“The conversation hobbles on,” Harriet Shawcross observes at a camp for children with selective mutism. “Without daily practice, they grasp at topics like leaves in a stream, exchanging information, but never quite conversing.” These children represent one kind of silence among many in Shawcross’s Unspeakable, a musing and sensitive work that endeavors to give voice to the things that so many of us are unable to say.
Shawcross herself experienced a period of something like selective mutism in her youth, brought on by her discomfort with reconciling her boarding school life with the challenges she faced at home. The awful period in which she found herself unable to speak birthed later curiosity in silence as a phenomenon. She explores it across disaster zones and accounts of sexual trauma, internal snags, and the work of her favorite poet, George Oppen.
Silence emerges in a distressing but thoughtful array. Selective mutism is shown growing or dissipating as children struggle to articulate their internal commotion. Eve Ensler’s The Vagina Monologues becomes a vehicle for addressing women’s sexuality, as well as the aftermath of assault.

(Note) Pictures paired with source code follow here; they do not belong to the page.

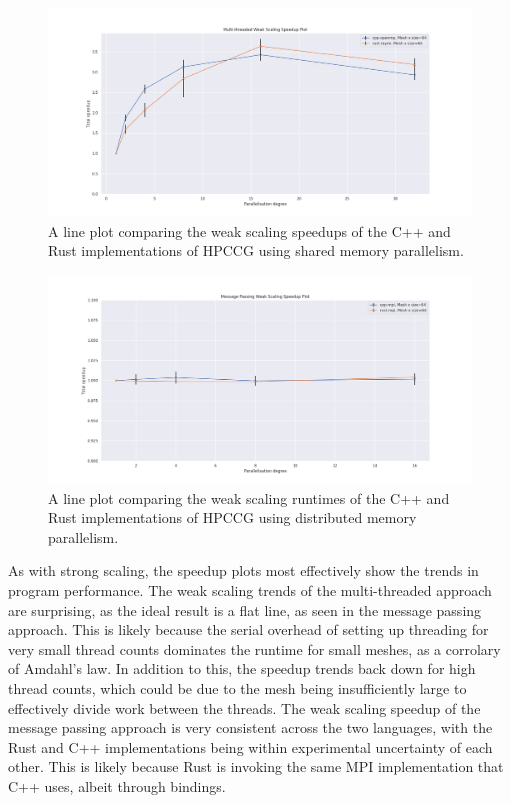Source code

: \begin{figure}[H]
    \centering
    \includegraphics[width=\textwidth]{images/5_performance/scaling/weak_scaling_speedup_threaded.png}
    \caption{A line plot comparing the weak scaling speedups of the C++ and Rust implementations of HPCCG using shared memory parallelism.}
    \label{fig:weak_scaling_speedup_threaded}
\end{figure}

\begin{figure}[H]
    \centering
    \includegraphics[width=\textwidth]{images/5_performance/scaling/weak_scaling_speedup_mpi.png}
    \caption{A line plot comparing the weak scaling runtimes of the C++ and Rust implementations of HPCCG using distributed memory parallelism.}
    \label{fig:weak_scaling_speedup_mpi}
\end{figure}

As with strong scaling, the speedup plots most effectively show the trends in program performance. The weak scaling trends of the multi-threaded approach are surprising, as the ideal result is a flat line, as seen in the message passing approach. This is likely because the serial overhead of setting up threading for very small thread counts dominates the runtime for small meshes, as a corrolary of Amdahl's law. In addition to this, the speedup trends back down for high thread counts, which could be due to the mesh being insufficiently large to effectively divide work between the threads. The weak scaling speedup of the message passing approach is very consistent across the two languages, with the Rust and C++ implementations being within experimental uncertainty of each other. This is likely because Rust is invoking the same MPI implementation that C++ uses, albeit through bindings.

Methods of healing others just by letting them speak are explored—but so are their cultural limitations. Just outside of Kathmandu, Shawcross witnesses populations grappling with post-earthquake trauma in a place where mere words are not medicinal. Across each situation, Shawcross also untangles the second instance of extended silence her life—this time, around her evolving understanding of her sexual orientation. What’s hard to say is written down anyway, and Shawcross’s refusal to go mum again—even regarding her own situational clumsiness—is part of what makes the book so compelling.
Incisive when it comes to airing often inexpressible burdens—including surviving assault, death and disaster, depression and loneliness—Unspeakable is a keen and important literary investigation.